Dataset entries:
-- Opening Marker --
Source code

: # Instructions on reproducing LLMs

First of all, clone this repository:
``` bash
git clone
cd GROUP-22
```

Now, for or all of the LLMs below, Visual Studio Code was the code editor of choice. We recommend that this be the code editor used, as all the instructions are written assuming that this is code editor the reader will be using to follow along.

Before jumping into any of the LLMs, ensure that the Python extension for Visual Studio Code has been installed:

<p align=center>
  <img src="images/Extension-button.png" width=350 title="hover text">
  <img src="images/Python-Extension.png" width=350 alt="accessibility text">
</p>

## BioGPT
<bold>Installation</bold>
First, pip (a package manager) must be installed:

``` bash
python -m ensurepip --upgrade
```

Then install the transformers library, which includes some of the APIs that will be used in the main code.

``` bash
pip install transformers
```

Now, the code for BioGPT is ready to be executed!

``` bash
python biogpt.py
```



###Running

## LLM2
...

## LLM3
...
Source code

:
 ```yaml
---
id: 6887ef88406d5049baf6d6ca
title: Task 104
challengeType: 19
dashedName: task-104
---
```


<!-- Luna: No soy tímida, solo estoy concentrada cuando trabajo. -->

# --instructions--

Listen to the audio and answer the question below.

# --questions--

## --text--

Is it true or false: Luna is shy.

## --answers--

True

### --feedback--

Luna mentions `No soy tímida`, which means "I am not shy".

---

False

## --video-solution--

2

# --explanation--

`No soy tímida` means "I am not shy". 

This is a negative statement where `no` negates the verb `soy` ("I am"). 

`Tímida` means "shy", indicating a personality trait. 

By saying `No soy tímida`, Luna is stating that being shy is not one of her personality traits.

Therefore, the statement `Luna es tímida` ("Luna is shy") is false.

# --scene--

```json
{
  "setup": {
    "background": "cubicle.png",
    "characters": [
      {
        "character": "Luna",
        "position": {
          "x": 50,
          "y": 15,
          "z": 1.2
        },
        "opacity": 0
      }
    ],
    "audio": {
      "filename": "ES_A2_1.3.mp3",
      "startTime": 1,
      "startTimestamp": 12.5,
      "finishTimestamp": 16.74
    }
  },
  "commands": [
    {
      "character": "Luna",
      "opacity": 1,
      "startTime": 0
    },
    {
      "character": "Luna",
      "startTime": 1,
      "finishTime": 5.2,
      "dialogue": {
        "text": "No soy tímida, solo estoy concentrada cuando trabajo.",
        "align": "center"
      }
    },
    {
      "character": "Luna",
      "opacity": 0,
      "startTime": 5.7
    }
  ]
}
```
-- Closing Marker --
#### TRY IT:
All entries are to be returned word for word.

#### TASK SOLUTION:
Source code

: # Instructions on reproducing LLMs

First of all, clone this repository:
``` bash
git clone
cd GROUP-22
```

Now, for or all of the LLMs below, Visual Studio Code was the code editor of choice. We recommend that this be the code editor used, as all the instructions are written assuming that this is code editor the reader will be using to follow along.

Before jumping into any of the LLMs, ensure that the Python extension for Visual Studio Code has been installed:

<p align=center>
  <img src="images/Extension-button.png" width=350 title="hover text">
  <img src="images/Python-Extension.png" width=350 alt="accessibility text">
</p>

## BioGPT
<bold>Installation</bold>
First, pip (a package manager) must be installed:

``` bash
python -m ensurepip --upgrade
```

Then install the transformers library, which includes some of the APIs that will be used in the main code.

``` bash
pip install transformers
```

Now, the code for BioGPT is ready to be executed!

``` bash
python biogpt.py
```



###Running

## LLM2
...

## LLM3
...
Source code

:
 ```yaml
---
id: 6887ef88406d5049baf6d6ca
title: Task 104
challengeType: 19
dashedName: task-104
---
```


<!-- Luna: No soy tímida, solo estoy concentrada cuando trabajo. -->

# --instructions--

Listen to the audio and answer the question below.

# --questions--

## --text--

Is it true or false: Luna is shy.

## --answers--

True

### --feedback--

Luna mentions `No soy tímida`, which means "I am not shy".

---

False

## --video-solution--

2

# --explanation--

`No soy tímida` means "I am not shy". 

This is a negative statement where `no` negates the verb `soy` ("I am"). 

`Tímida` means "shy", indicating a personality trait. 

By saying `No soy tímida`, Luna is stating that being shy is not one of her personality traits.

Therefore, the statement `Luna es tímida` ("Luna is shy") is false.

# --scene--

```json
{
  "setup": {
    "background": "cubicle.png",
    "characters": [
      {
        "character": "Luna",
        "position": {
          "x": 50,
          "y": 15,
          "z": 1.2
        },
        "opacity": 0
      }
    ],
    "audio": {
      "filename": "ES_A2_1.3.mp3",
      "startTime": 1,
      "startTimestamp": 12.5,
      "finishTimestamp": 16.74
    }
  },
  "commands": [
    {
      "character": "Luna",
      "opacity": 1,
      "startTime": 0
    },
    {
      "character": "Luna",
      "startTime": 1,
      "finishTime": 5.2,
      "dialogue": {
        "text": "No soy tímida, solo estoy concentrada cuando trabajo.",
        "align": "center"
      }
    },
    {
      "character": "Luna",
      "opacity": 0,
      "startTime": 5.7
    }
  ]
}
```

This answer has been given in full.